I think it is very, VERY strange ... maybe fake maybe not, but let me tell you why:

- No mention at all of any kind of 64 bitness

- No word of caches

- nothing about how many HD & optical fit in and what type

Other specs are listed in a different order than now and grouped differently.

I don't know ... we'll see on monday...


----------



## ksv (Jun 20, 2003)

G5? Err, G5 is Motorola's trademark, and the fastest ones run at the amazing speed of 1 GHz


----------



## Izzy (Jun 20, 2003)

> _Originally posted by Randman _
> *Izzy, wasn't calling anyone anything. Just think it's fair to have some skepticism, especially after one photoshopped advert was posted and there's more rumors flying about that you could swat with a big stick. Personally, I'm taking all of these rumors with a grain of salt, especially a few days before we know. Apologies if it seemed an insinuation that you weren't telling the truth. But look at the board alone and see how many threads are going on rumors of everything from 10.3 to Germans opening boxes, etc, and you can see how one might be a little suspicious. *



No offense taken...I can understand the skepticism somewhat and would probably be leaning on the side of caution as well.  I just can't wait until we finally find out what Steve has up his sleeve.


----------



## tsizKEIK (Jun 20, 2003)

i guess after last nights incident, noone doubts that G5s will be available after WWDC  

the news (and photos)are all over the web 
maCNN 
MacRumors
Think Secret  etc...

unless someone hacked the apple site (hhahaha) ... these are all real . and they look pretty amazing. 

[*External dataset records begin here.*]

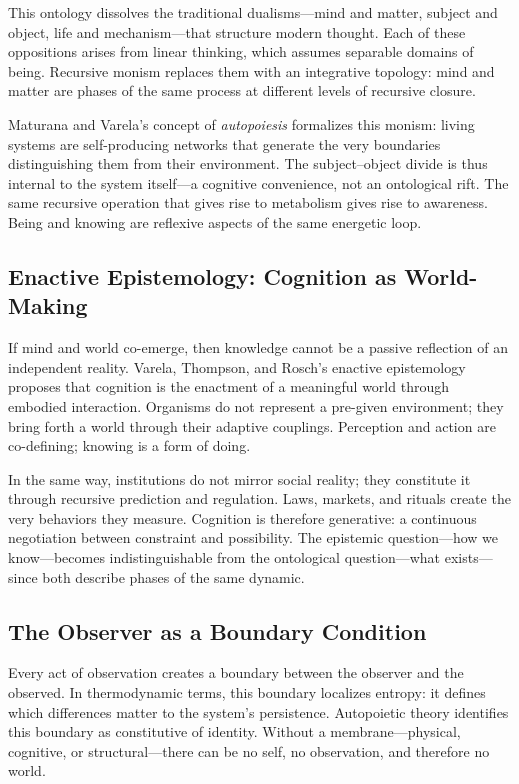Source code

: \documentclass[11pt,a4paper]{article}
\begin{document}
This ontology dissolves the traditional dualisms—mind and matter, subject and object, life and mechanism—that structure modern thought.  Each of these oppositions arises from linear thinking, which assumes separable domains of being.  Recursive monism replaces them with an integrative topology: mind and matter are phases of the same process at different levels of recursive closure.

Maturana and Varela’s concept of \emph{autopoiesis} \citep{MaturanaVarela1980Autopoiesis} formalizes this monism: living systems are self-producing networks that generate the very boundaries distinguishing them from their environment.  The subject–object divide is thus internal to the system itself—a cognitive convenience, not an ontological rift.  The same recursive operation that gives rise to metabolism gives rise to awareness.  Being and knowing are reflexive aspects of the same energetic loop.

\subsection{Enactive Epistemology: Cognition as World-Making}

If mind and world co-emerge, then knowledge cannot be a passive reflection of an independent reality.  Varela, Thompson, and Rosch’s enactive epistemology \citep{VarelaThompsonRosch1991EmbodiedMind} proposes that cognition is the enactment of a meaningful world through embodied interaction.  Organisms do not represent a pre-given environment; they bring forth a world through their adaptive couplings.  Perception and action are co-defining; knowing is a form of doing.

In the same way, institutions do not mirror social reality; they constitute it through recursive prediction and regulation.  Laws, markets, and rituals create the very behaviors they measure.  Cognition is therefore generative: a continuous negotiation between constraint and possibility.  The epistemic question—how we know—becomes indistinguishable from the ontological question—what exists—since both describe phases of the same dynamic.

\subsection{The Observer as a Boundary Condition}

Every act of observation creates a boundary between the observer and the observed.  In thermodynamic terms, this boundary localizes entropy: it defines which differences matter to the system’s persistence.  Autopoietic theory identifies this boundary as constitutive of identity.  Without a membrane—physical, cognitive, or structural—there can be no self, no observation, and therefore no world.
\end{document}
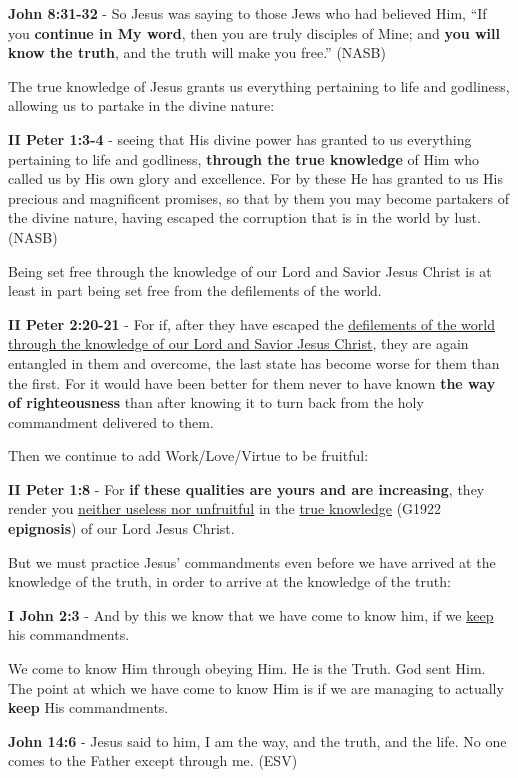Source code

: \documentclass[11pt]{article}
\begin{document}
\textbf{John 8:31-32} - So Jesus was saying to those Jews who had believed Him, “If you \textbf{continue in My word}, then you are truly disciples of Mine; and \textbf{you will know the truth}, and the truth will make you free.” (NASB)

The true knowledge of Jesus grants us everything pertaining to life and godliness, allowing us to partake in the divine nature:

\textbf{II Peter 1:3-4} - seeing that His divine power has granted to us everything pertaining to life and godliness, \textbf{through the true knowledge} of Him who called us by His own glory and excellence. For by these He has granted to us His precious and magnificent promises, so that by them you may become partakers of the divine nature, having escaped the corruption that is in the world by lust. (NASB)

Being set free through the knowledge of our Lord and Savior Jesus Christ is at least in part being set free from the defilements of the world.

\textbf{II Peter 2:20-21} - For if, after they have escaped the \uline{defilements of the world through the knowledge of our Lord and Savior Jesus Christ}, they are again entangled in them and overcome, the last state has become worse for them than the first. For it would have been better for them never to have known \textbf{the way of righteousness} than after knowing it to turn back from the holy commandment delivered to them.

Then we continue to add Work/Love/Virtue to be fruitful:

\textbf{II Peter 1:8} - For \textbf{if these qualities are yours and are increasing}, they render you \uline{neither useless nor unfruitful} in the \uline{true knowledge} (G1922 \textbf{epignosis}) of our Lord Jesus Christ.

But we must practice Jesus' commandments even before we have arrived at the knowledge of the truth, in order to arrive at the knowledge of the truth:

\textbf{I John 2:3} - And by this we know that we have come to know him, if we \uline{keep} his commandments.

We come to know Him through obeying Him. He is the Truth. God sent Him.
The point at which we have come to know Him is if we are managing to actually \textbf{keep} His commandments.

\textbf{John 14:6} - Jesus said to him, I am the way, and the truth, and the life. No one comes to the Father except through me. (ESV)
\end{document}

4 more dayss.... i cant wait.. its eXXXciting


----------



## Randman (Jun 20, 2003)

Part of me hopes it's true because some of the rumors sound really killer (especially the ones on "Germans opened the boxes'', but a small part of me hopes it's not true because my budget doesn't allow for one right now. Dang.


----------



## uoba (Jun 20, 2003)

Well, the 'incorrectly posted' info on Apple's site seems to dispell those German boxes (unless they opened the Dell boxes instead!!!!)


----------



## Tigger (Jun 20, 2003)

Anyone noticed that the G5 spec list and the G4 spec list use different fontcolors and are different in some other areas?
I think they were being hacked, but we will see on Monday (Or maybe later, cause Stevie is pissed and keeps his G5 for at least another week to himself  )


----------



## hulkaros (Jun 20, 2003)

...I certaintly would like Apple NOT to raise their PowerMacs/Books lines prices!

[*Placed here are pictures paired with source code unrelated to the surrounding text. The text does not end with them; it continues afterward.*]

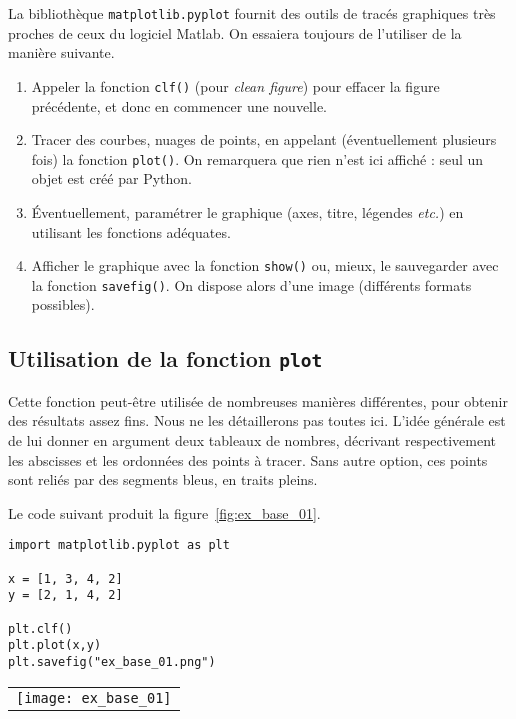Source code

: La bibliothèque \texttt{matplotlib.pyplot} fournit des outils de tracés graphiques très proches de ceux du logiciel Matlab. 
On essaiera toujours de l'utiliser de la manière suivante. 
\begin{enumerate}
  \item Appeler la fonction \texttt{clf()} (pour \emph{clean figure}) pour effacer la figure précédente, et donc en commencer une nouvelle. 
  \item Tracer des courbes, nuages de points, en appelant (éventuellement plusieurs fois) la fonction \texttt{plot()}. On remarquera que rien n'est ici affiché : seul un objet est créé par Python. 
  \item Éventuellement, paramétrer le graphique (axes, titre, légendes \emph{etc.}) en utilisant les fonctions adéquates. 
  \item Afficher le graphique avec la fonction \texttt{show()} ou, mieux, le sauvegarder avec la fonction \texttt{savefig()}. On dispose alors d'une image (différents formats possibles). 
\end{enumerate}

\subsection{Utilisation de la fonction \texttt{plot}}

Cette fonction peut-être utilisée de nombreuses manières différentes, pour obtenir des résultats assez fins. Nous ne les 
détaillerons pas toutes ici. 
L'idée générale est de lui donner en argument deux tableaux de nombres, décrivant respectivement les abscisses et les ordonnées des points à tracer. 
Sans autre option, ces points sont reliés par des segments bleus, en traits pleins. 
\begin{exemple}
  Le code suivant produit la figure~\ref{fig:ex_base_01}.
\begin{lstlisting}
import matplotlib.pyplot as plt

x = [1, 3, 4, 2]
y = [2, 1, 4, 2]

plt.clf()
plt.plot(x,y)
plt.savefig("ex_base_01.png")
\end{lstlisting}


  \begin{center}
  \begin{tabular}{c}
    \texttt{[image: ex\_base\_01]} \\
    \end{tabular}
    \label{fig:ex_base_01}
  \end{center}
\end{exemple}

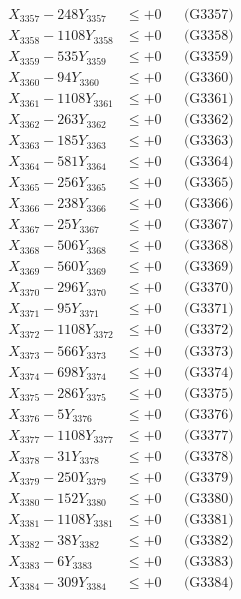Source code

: \documentclass[a4paper,10pt]{article}
\begin{document}
{\begin{align}
X_{3357} - 248Y_{3357} &\leq +0 && \text{(G3357)} \\
X_{3358} - 1108Y_{3358} &\leq +0 && \text{(G3358)} \\
X_{3359} - 535Y_{3359} &\leq +0 && \text{(G3359)} \\
X_{3360} - 94Y_{3360} &\leq +0 && \text{(G3360)} \\
\allowbreak
X_{3361} - 1108Y_{3361} &\leq +0 && \text{(G3361)} \\
X_{3362} - 263Y_{3362} &\leq +0 && \text{(G3362)} \\
X_{3363} - 185Y_{3363} &\leq +0 && \text{(G3363)} \\
X_{3364} - 581Y_{3364} &\leq +0 && \text{(G3364)} \\
X_{3365} - 256Y_{3365} &\leq +0 && \text{(G3365)} \\
X_{3366} - 238Y_{3366} &\leq +0 && \text{(G3366)} \\
X_{3367} - 25Y_{3367} &\leq +0 && \text{(G3367)} \\
X_{3368} - 506Y_{3368} &\leq +0 && \text{(G3368)} \\
X_{3369} - 560Y_{3369} &\leq +0 && \text{(G3369)} \\
X_{3370} - 296Y_{3370} &\leq +0 && \text{(G3370)} \\
\allowbreak
X_{3371} - 95Y_{3371} &\leq +0 && \text{(G3371)} \\
X_{3372} - 1108Y_{3372} &\leq +0 && \text{(G3372)} \\
X_{3373} - 566Y_{3373} &\leq +0 && \text{(G3373)} \\
X_{3374} - 698Y_{3374} &\leq +0 && \text{(G3374)} \\
X_{3375} - 286Y_{3375} &\leq +0 && \text{(G3375)} \\
X_{3376} - 5Y_{3376} &\leq +0 && \text{(G3376)} \\
X_{3377} - 1108Y_{3377} &\leq +0 && \text{(G3377)} \\
X_{3378} - 31Y_{3378} &\leq +0 && \text{(G3378)} \\
X_{3379} - 250Y_{3379} &\leq +0 && \text{(G3379)} \\
X_{3380} - 152Y_{3380} &\leq +0 && \text{(G3380)} \\
\allowbreak
X_{3381} - 1108Y_{3381} &\leq +0 && \text{(G3381)} \\
X_{3382} - 38Y_{3382} &\leq +0 && \text{(G3382)} \\
X_{3383} - 6Y_{3383} &\leq +0 && \text{(G3383)} \\
X_{3384} - 309Y_{3384} &\leq +0 && \text{(G3384)} \\

\end{align}}
\end{document}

Cause if they can deliver all those "rumored" specifications at the same prices, if not lower, then their sales will sky-rocket! 

Also, something that what we don't yet is what kind of graphics cards will be used: Will we see Radeon >=9x00 and/or nVidia >=FX levels or something even better at least in Custom Built configs? 

Damn the coming Monday seems like a year away! 

Even, if it will turn out that there will not be THAT dramatic hardware releases/announcements from Steve's Keynote, I cannot wait for this WWDC because I have this email telling me:
"On June 23, WWDC 2003 attendees will be the first to explore the
powerful new capabilities of the next major release of Mac OS X,
codenamed "Panther." This year's conference is shaping up to be the
biggest in Apple's history.

If you want to create products that fully exploit the next
generation of innovative technologies from Apple, deliver the most
compelling media experiences for your users, or leverage the open
source and open standards approach of Apple's server solutions
within your enterprise, then you definitely want to be at WWDC 2003."


----------



## pishnaris (Jun 20, 2003)

For the record; the screenshot that Izzy put up is real.  I saw the website and it was really there.  There was no manipulation on the screen shot.  I do believe someone hacked the Apple site.  I hope the description of the new machine isn't real, because they're talking PPC rather than 970.  3 USB2 ports?  Nah.  Plus the title of the section of the webpage said "Choose your PowerMac G4"....not consistent.  

And lastly, Apple pulled it.  

A ballsy hack.  Nothing more.


----------



## crash (Jun 20, 2003)

... but isn't it entirely possible that apple did this on purpose? 

what reason would they have to leak the specs on purpose, you ask? well, i think the fact that there are already 38 posts in this thread speaks for itself.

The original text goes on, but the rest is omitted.